That’s really easy – easy enough it might be in the undergrad texts now. But for the rest: look, I’ll bet Google is just using basic statistics. Some kind of word and n-gram counting, maybe with variable length segments of text or a collocation dictionary. There are probably a few bells and whistles added on, but I’ll bet at the core, it doesn’t do anything more complicated than what Salton outlined in ’89 in Automatic text processing.
It’s not like some program reads your messages and actually understands them, it’s just that understanding is often incredibly easy to fake with a bit of number crunching.
J. Ellenberg 10.13.06 at 10:41 am
You’re failing to consider the possibility that the ad is for a hypoallergenic Thai restaurant.
soubzriquet 10.13.06 at 11:22 am
Scott is probably correct in 6. The thing to remember is, they have a *very* big corpus to work with.
moriarty 10.13.06 at 11:38 am
I don’t understand the question.
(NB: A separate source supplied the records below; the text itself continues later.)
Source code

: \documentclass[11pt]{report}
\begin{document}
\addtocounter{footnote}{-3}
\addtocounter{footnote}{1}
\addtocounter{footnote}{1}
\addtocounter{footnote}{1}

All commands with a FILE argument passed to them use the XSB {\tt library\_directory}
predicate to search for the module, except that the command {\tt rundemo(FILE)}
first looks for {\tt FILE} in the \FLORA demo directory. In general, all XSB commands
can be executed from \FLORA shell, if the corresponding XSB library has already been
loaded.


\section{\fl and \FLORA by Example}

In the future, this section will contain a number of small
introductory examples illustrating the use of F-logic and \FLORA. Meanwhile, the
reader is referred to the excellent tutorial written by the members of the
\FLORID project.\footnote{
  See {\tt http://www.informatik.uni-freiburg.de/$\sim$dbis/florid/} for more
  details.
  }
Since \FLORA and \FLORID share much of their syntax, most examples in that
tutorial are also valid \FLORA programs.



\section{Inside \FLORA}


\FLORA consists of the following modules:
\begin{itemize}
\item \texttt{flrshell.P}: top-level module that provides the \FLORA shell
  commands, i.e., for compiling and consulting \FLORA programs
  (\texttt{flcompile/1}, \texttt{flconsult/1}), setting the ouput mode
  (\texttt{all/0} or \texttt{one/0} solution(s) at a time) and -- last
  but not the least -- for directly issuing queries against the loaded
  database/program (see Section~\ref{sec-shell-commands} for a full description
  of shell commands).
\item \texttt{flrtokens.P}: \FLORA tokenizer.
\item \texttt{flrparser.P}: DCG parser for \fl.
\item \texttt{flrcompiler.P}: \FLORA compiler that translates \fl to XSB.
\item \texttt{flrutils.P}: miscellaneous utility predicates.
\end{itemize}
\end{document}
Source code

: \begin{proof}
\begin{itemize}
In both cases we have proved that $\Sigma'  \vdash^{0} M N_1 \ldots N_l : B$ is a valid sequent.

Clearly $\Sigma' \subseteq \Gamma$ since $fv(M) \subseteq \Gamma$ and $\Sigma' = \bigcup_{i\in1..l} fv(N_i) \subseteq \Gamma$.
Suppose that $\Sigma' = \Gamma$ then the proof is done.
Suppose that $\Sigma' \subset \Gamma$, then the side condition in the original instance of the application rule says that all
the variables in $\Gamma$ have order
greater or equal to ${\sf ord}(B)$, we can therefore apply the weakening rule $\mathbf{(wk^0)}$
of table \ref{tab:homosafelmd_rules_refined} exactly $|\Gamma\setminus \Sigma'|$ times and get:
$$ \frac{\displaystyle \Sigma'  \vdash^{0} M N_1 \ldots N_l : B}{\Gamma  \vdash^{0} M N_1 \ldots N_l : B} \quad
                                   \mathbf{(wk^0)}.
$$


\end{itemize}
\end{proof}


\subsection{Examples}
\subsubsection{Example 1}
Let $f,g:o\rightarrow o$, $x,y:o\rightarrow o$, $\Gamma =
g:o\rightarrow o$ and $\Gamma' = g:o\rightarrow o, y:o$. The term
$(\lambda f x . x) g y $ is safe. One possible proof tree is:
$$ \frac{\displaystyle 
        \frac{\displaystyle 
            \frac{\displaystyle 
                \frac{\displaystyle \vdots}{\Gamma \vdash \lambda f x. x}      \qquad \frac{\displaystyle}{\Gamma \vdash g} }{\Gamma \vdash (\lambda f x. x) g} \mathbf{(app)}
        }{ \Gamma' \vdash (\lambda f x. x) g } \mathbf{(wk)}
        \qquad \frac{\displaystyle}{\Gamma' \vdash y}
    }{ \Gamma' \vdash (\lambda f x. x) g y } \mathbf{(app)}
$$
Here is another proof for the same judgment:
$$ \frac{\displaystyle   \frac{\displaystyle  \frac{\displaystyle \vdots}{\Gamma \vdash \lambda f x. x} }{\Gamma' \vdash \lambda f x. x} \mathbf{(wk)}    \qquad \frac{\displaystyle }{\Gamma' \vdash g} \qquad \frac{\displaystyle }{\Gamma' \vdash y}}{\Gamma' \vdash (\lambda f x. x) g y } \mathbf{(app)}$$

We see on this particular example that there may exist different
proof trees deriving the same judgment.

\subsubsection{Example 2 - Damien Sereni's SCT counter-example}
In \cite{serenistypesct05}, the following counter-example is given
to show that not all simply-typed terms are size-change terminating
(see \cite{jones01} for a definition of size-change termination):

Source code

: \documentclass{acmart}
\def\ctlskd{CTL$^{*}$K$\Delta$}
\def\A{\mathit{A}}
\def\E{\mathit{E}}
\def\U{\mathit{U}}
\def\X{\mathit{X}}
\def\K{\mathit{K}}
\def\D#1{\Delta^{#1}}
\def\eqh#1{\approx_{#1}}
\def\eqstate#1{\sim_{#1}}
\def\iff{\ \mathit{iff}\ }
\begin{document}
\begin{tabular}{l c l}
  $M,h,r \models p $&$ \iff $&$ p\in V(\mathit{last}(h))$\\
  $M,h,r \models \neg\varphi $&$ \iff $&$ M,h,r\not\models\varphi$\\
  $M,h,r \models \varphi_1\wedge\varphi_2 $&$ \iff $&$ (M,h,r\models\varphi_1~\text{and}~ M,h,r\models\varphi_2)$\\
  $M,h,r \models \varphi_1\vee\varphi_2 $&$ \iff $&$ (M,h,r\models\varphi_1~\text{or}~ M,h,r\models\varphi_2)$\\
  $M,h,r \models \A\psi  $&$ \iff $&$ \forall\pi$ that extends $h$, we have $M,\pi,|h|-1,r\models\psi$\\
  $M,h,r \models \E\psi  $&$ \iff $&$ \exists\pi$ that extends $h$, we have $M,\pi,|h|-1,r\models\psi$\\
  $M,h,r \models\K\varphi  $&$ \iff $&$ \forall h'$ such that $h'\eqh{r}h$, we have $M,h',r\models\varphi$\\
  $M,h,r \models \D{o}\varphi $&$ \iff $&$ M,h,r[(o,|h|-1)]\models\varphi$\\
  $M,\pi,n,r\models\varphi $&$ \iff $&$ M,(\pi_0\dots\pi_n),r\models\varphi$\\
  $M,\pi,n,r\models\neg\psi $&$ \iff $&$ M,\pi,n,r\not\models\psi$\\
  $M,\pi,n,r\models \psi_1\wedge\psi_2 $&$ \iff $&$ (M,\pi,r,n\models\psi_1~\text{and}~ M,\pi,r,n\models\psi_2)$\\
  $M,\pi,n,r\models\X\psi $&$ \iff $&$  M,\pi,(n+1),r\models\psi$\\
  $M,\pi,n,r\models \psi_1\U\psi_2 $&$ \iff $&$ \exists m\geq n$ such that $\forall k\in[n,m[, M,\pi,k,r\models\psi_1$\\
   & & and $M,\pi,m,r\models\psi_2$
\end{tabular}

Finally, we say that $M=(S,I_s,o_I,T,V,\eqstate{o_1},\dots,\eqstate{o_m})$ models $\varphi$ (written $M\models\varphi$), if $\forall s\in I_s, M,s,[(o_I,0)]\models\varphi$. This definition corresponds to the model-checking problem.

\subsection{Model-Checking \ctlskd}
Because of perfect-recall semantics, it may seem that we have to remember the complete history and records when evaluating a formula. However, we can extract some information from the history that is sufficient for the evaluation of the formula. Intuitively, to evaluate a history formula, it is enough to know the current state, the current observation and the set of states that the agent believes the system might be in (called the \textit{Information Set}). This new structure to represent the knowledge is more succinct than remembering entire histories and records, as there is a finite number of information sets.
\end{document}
Even if in this case the reference to Thai restauarants was negative, in most cases it will be positive. That’s the way it’s supposed to work. They wouldn’t expect every ad placement to be spot on. You don’t need to win ’em all.
Ben 10.13.06 at 11:44 am
I have my students email essays to my gmail address. Often there’s hardly any text (‘here’s my essay’), but I still get ads for online essay banks…
etat 10.13.06 at 12:20 pm
Is there an unstated theme here about having Google ‘listen in’ on your email conversation? You know how it is; you’re having a conversation on your mobile phone about something, when a passerby interrupts to give you some relevant bit of information. We’re all thrilled by those chance encounters, right? So we’re even happier to expect it of our friend Google.
Brock 10.13.06 at 1:43 pm
Interesting trick that was pointed out me: if you want to kill the ads in an entire Gmail thread, all you have to do is use the word “funeral” in a message.
Brad 10.13.06 at 2:06 pm
Email, webpages, and the like specifiy a language in the metadata of the message so that the proper character set encoding may be used.
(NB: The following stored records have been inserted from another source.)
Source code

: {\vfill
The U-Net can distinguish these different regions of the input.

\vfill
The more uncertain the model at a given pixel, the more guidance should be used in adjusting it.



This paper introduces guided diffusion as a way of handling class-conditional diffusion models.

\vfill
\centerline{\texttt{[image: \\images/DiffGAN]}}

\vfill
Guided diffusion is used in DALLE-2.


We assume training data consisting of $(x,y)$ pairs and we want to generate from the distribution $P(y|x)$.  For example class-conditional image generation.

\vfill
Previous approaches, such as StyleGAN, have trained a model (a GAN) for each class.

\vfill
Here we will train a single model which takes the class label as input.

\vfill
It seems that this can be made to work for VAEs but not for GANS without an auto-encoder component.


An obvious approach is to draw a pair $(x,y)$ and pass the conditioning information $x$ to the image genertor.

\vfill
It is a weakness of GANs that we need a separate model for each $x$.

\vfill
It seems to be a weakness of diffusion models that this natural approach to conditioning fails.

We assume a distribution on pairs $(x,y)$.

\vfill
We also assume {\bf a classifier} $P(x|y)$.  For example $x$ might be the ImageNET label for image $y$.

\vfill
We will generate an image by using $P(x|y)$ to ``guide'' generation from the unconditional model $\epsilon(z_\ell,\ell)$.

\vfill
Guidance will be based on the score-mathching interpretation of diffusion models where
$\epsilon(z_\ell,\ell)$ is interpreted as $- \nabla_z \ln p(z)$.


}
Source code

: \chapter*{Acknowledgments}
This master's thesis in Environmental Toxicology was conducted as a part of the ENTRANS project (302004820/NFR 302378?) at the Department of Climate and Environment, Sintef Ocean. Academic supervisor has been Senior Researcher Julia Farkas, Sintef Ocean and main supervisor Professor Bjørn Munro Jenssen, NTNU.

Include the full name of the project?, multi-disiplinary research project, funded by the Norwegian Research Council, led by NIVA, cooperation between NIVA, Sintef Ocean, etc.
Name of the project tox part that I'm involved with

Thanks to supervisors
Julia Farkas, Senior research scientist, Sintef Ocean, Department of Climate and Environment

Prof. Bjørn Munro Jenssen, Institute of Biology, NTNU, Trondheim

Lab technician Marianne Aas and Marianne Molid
The location data comes from the internet address of the computer from which you’re requesting the page at the moment. (although, for this same reason, Google has a very good idea of where and when you live, work and travel)
yoyo 10.13.06 at 5:30 pm
Well, speaking of languages and thai, gmail isn’t superb with the language identification. Every day i get 3-4 emails in some language that appears to be thai script. THis despite the fact i religiously mark them as spam, and write or read emails in anything other than the very occasional french.
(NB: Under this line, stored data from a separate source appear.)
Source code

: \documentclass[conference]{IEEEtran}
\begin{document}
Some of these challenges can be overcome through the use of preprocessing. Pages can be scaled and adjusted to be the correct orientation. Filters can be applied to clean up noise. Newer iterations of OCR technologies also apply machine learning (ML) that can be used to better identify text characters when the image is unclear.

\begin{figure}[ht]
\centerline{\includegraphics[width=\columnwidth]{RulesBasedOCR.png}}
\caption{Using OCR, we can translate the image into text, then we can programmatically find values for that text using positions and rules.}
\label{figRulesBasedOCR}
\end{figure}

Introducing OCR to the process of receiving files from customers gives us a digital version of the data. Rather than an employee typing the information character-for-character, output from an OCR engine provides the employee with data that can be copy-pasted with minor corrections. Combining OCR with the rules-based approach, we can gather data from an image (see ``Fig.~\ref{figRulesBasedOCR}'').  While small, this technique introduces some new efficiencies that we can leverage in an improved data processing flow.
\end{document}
Eszter 10.14.06 at 2:33 pm
Sorry I’m late to this discussion, I was on the road. First, my messages in Hungarian rarely include the accented letters. They’d be way too tedious to type and a solid level of Hungarian knowledge makes them unnecessary. That is, with the occasional amusing exception, you can guess what the word is supposed to be without the correct letters.
Regarding “Thai food allergy”, you’re right tps12 that it’s not all Thai food. The problem is that I haven’t been able to figure what it is about Thai food that I am extremely allergic to. I can smell it and certainly taste it (although avoid it now), but I don’t know what it is. It is not peanuts and it is not coconuts (as I can eat both on its own), but it is something sweet so it may be a sauce that has one of those.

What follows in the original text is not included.